Have the Dodgers Become the Yankees of the West?

Aug 26, 2012; Los Angeles, CA, USA; Los Angeles Dodgers first baseman Adrian Gonzalez (23) bats during the game against the Miami Marlins at Dodger Stadium. The Marlins defeated the Dodgers 6-2. Mandatory Credit: Kirby Lee/Image of Sport-US PRESSWIRE

When Magic Johnson and company took over at Chavez Ravine in March, no one really knew what to expect from the new owners in terms of money and their willingness to spend.

Well, now we know.

In a little over four month's time, the Los Angeles Dodgers have become the biggest-spending team in baseball, their very expensive, luxury-tax-busting summer shopping spree culminating in this weekend's gargantuan nine-player swap with the Red Sox.

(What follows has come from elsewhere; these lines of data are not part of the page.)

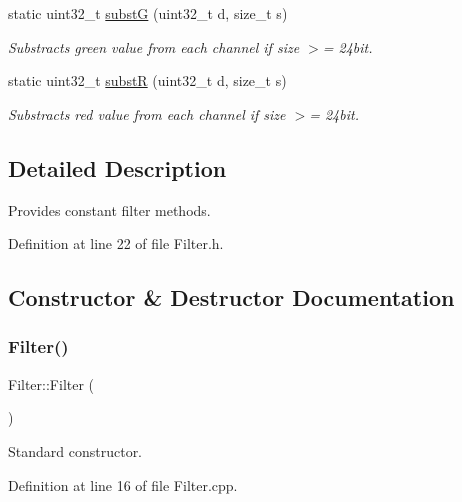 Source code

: \begin{DoxyCompactItemize}
static uint32\+\_\+t \mbox{\hyperlink{classFilter_afc6fee2bd138d157986ef3e2f2907186}{substG}} (uint32\+\_\+t d, size\+\_\+t s)
\begin{DoxyCompactList}\small\item\em Substracts green value from each channel if size $>$= 24bit. \end{DoxyCompactList}\item 
static uint32\+\_\+t \mbox{\hyperlink{classFilter_a773ee633720080079d6a17ac610d353d}{substR}} (uint32\+\_\+t d, size\+\_\+t s)
\begin{DoxyCompactList}\small\item\em Substracts red value from each channel if size $>$= 24bit. \end{DoxyCompactList}\end{DoxyCompactItemize}


\subsection{Detailed Description}
Provides constant filter methods. 

Definition at line 22 of file Filter.\+h.



\subsection{Constructor \& Destructor Documentation}
\mbox{\label{classFilter_ad15994c30d497afd567a6445446a249e}} 
\subsubsection{\texorpdfstring{Filter()}{Filter()}\hspace{0.1cm}{\footnotesize\ttfamily [1/2]}}
{\footnotesize\ttfamily Filter\+::\+Filter (\begin{DoxyParamCaption}{ }\end{DoxyParamCaption})}



Standard constructor. 



Definition at line 16 of file Filter.\+cpp.

\mbox{\label{classFilter_a6ed476659596aa4bc61e69514960d95b}}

Prior to June 12, the day Andre Ethier signed his five-year, $85 million extension, the Dodgers had just $91.5 million on the books for 2013 to be meted out to fifteen players. With now a little over a month left in the 2012 season, the Dodgers have twenty-one players and a jaw-dropping $182 million committed to their 2013 payroll, $50 million more than the next closest team.

Of the twenty-one players under contract, nine are owed over $10 million and another four are guaranteed upwards of $5 million. No other team in baseball has more than seven players at over $5 million next season, and none has more than thirteen players under contract overall. Possibly even more striking, not included in the payroll numbers is the combined $11.5 million the Dodgers will still be paying Manny Ramirez and Andruw Jones next season, pushing the total number closer to $200 million.

Where the ownership group is coming up with this kind of money---and whether Ned Colletti's new-found blank check will result in a playoff berth---is still very much an unknown. What is known is that the "spend-money-on-anything-but-the-team" days of Frank McCourt are over.

What do you think of Dodgers' new approach? Will their money get them the returns they are hoping for?